When I first started teaching grade 3 in 1979 I quickly noticed two
student behaviours that drove me crazy. When I walked around the room
to check on students’ work there seemed to be a relationship between
the closer I came to their desk and the rotation of the student’s
pencil. They would slowly turn to point the eraser at their page. The
second behaviour is related. I will use Arithmetic for the example, but
any subject could substitute. I noticed that when I asked a question,
say, “What is 3+2?” Students would invariably answer, “5?” They would
answer the question with a question! In so much of what the students
were doing they were demonstrating a fear of being wrong or at least
deferring the arbitration of the correct answer to me, the teacher. I
hated that!
It didn’t take me to long to solve the first behaviour. I started wearing soft-soled shoes to school. The students
couldn’t hear me coming so they didn’t worry about turning their pencil
over in time. The answer to the riddle of the second behaviour took
much longer. As a matter of fact, I am still learning ways to apply the
solution. I at first tried many different ways to get them to
say, “5!” I drilled them with worksheets, I had them use manipulatives,
hours of homework were assigned. I was determined to find a way.
Finally, it dawned on me. Students were willing to pass to me their
sense of truth, their sense of knowing, and their sense of correctness.
As a teacher and authority figure, why didn’t I find that flattering?
I wanted the students to act with confidence. I wanted them to be
creative. I wanted them to have courage and optimism. I wanted them to
discover for themselves and not believe me because I was their teacher,
or I was older, or I wore glasses, or I was starting to lose my hair or
for any other reason. I finally figured out that I had to ask a
different question. Instead of asking, “What is 3+2?” I started
asking, “What is 5?” At first the students were quite uncomfortable
with this. “What does he want?” “Is he crazy?” Eventually, we filled up
the room with chart papers exploring the question. We could spend a
week on, “What is 5?” Students could write an infinite number of
responses: 1+1+1+1+1; 8-3; 20 divided by 4; The square root of 25. Some
of their responses were even “wrong”, but if left alone, would
eventually either be corrected, or forgotten.
The key was that every student could answer the question in his or her own way in
varying degrees of complexity that they knew was correct.

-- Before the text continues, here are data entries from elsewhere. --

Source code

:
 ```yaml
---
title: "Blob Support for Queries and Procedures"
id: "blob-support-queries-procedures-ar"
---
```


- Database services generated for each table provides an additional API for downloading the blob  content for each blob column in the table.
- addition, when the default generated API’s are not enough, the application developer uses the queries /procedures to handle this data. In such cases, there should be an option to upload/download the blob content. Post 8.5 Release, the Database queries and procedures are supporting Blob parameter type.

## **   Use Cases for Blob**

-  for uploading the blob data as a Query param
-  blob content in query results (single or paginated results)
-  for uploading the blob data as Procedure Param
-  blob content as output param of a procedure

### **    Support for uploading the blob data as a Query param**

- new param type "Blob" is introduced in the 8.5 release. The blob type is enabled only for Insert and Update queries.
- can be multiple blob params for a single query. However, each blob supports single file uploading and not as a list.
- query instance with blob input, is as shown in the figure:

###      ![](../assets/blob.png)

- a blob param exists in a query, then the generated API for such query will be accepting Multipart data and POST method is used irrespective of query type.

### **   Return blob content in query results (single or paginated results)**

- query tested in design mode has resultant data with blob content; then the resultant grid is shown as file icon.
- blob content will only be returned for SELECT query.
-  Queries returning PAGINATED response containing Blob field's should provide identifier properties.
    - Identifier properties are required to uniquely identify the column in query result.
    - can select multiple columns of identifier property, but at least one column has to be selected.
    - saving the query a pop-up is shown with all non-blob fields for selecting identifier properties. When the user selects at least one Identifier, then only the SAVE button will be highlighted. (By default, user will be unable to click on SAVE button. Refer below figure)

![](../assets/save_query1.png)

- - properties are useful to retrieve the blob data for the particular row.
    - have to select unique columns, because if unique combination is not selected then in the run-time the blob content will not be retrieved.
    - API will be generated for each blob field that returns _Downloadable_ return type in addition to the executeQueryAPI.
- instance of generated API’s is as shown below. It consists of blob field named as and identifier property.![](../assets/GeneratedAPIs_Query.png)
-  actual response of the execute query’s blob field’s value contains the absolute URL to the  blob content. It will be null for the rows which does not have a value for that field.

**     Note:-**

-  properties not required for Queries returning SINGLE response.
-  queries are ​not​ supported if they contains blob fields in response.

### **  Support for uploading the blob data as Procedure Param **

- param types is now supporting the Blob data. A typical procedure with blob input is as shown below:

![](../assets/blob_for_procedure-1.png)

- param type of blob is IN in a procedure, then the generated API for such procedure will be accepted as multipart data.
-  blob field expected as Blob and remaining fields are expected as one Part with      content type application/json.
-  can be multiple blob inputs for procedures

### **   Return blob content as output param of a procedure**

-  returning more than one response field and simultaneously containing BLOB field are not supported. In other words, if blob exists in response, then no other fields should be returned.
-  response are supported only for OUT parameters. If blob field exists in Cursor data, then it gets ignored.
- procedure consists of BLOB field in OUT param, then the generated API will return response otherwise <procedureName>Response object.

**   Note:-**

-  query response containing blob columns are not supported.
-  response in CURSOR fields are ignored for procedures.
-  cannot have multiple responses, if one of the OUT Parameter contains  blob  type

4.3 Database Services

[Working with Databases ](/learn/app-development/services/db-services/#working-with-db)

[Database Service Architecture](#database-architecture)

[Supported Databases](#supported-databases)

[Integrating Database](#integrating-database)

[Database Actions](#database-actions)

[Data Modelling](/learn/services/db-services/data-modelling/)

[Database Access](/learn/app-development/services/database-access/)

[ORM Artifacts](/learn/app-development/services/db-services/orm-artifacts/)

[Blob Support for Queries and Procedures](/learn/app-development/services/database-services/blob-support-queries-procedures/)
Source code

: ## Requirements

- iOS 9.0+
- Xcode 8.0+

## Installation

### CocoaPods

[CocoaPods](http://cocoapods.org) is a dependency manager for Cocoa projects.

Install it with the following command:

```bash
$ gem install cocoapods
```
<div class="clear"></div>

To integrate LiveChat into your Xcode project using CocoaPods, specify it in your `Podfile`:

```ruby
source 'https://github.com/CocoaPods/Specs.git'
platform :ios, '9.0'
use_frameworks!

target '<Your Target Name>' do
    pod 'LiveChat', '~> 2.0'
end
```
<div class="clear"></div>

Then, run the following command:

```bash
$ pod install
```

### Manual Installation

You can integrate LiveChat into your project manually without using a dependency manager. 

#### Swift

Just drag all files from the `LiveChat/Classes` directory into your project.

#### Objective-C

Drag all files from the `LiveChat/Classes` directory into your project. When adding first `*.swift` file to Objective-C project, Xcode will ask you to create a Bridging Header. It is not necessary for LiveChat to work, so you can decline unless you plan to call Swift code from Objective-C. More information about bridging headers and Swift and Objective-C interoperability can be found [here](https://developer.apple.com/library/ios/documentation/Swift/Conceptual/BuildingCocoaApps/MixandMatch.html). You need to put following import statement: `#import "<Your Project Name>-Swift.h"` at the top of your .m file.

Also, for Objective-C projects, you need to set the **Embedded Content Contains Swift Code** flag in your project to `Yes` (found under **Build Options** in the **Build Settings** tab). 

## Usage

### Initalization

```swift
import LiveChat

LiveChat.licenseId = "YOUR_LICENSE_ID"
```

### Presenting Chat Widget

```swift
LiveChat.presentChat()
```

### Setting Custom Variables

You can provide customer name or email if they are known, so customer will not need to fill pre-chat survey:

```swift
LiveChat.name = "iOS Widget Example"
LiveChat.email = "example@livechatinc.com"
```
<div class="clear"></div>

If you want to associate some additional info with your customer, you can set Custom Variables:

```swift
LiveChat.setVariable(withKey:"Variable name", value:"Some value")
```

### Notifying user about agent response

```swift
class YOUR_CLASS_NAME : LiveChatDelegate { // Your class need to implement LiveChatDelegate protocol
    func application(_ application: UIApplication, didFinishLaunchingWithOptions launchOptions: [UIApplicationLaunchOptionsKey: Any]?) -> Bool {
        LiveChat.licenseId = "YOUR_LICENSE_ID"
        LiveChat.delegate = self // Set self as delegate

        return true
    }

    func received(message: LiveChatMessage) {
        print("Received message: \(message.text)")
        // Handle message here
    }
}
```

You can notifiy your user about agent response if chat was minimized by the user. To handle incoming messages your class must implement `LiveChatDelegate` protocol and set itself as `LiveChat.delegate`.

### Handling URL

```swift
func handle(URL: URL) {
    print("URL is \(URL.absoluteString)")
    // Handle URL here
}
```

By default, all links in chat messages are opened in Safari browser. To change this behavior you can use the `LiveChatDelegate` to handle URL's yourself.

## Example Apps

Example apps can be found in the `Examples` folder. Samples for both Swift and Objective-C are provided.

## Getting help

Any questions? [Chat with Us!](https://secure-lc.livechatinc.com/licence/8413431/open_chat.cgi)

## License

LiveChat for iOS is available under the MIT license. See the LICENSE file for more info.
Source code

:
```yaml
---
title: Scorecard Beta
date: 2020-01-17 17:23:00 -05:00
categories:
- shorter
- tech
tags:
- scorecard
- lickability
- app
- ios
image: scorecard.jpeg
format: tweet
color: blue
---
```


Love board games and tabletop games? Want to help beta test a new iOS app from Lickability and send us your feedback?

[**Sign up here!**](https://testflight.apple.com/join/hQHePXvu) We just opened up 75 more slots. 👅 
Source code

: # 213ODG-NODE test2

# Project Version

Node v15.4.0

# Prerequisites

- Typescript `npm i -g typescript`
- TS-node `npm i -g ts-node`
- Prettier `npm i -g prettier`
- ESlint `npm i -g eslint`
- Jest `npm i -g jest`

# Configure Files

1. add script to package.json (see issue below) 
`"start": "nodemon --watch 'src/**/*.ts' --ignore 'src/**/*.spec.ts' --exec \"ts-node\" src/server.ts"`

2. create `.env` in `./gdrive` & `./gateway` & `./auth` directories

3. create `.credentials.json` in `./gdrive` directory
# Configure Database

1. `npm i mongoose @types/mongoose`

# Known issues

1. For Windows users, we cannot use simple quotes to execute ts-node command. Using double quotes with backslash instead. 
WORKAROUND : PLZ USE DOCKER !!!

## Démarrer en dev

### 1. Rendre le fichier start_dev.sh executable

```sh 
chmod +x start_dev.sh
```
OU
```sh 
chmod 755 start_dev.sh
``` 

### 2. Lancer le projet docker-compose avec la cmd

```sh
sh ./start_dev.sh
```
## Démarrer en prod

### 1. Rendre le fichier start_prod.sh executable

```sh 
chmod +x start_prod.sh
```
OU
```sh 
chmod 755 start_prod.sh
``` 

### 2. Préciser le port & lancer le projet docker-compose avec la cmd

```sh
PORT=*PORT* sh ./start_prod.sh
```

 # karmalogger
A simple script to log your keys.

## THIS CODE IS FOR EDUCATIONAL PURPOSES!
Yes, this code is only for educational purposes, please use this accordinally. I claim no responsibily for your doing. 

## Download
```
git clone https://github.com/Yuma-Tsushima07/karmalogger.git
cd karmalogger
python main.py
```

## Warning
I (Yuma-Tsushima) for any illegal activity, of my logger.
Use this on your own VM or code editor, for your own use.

I now saw my
job as finding ways to encourage them to increasingly make their
responses more complex. Sometimes, based on the work that they
were doing, I might have to ask a probing question that would provide
information that they didn’t have but was needed to increase the
complexity of their answer. The challenge was to only give them just
enough so that what they discovered was truly their own discovery.
I found that students loved working like this. When they realized that
they had the power to generate an infinite number of correct responses,
it became even easier to zero in on the one that they would have to use
when they went to Safeway to buy apples, or to the bowling alley to add
their score. Then, my challenge as a teacher was to find ways to ask,
“What is five?” across the curriculum.
There is power in creativity, not memorizing answers. There is power in returning to
their own sense of inner-truth about how to interpret the world around
them. This is a power that they had at an earlier age, but for some
reason seems to escape them the further they go along in school. There
is power in finding many solutions to the question, and then choosing
the one that best fits the context.
Many people have spoken and written about how, if projected far enough, the future is unknown. The
problems that we are going to have to face for the most part are not
yet even realized. Our hope to face the future issues lies within our
ability to be creative.
I am no longer teaching in the classroom. My work now deals mostly with principals, vice-principals,
and parents. I still see my basic job as the same. How do I find ways
to help people approach their challenges with courage, confidence and
optimism? How do I persuade principals and vice principals that they
need to be prepared to risk being wrong in order to find ways of
responding creatively to the particular context of their school?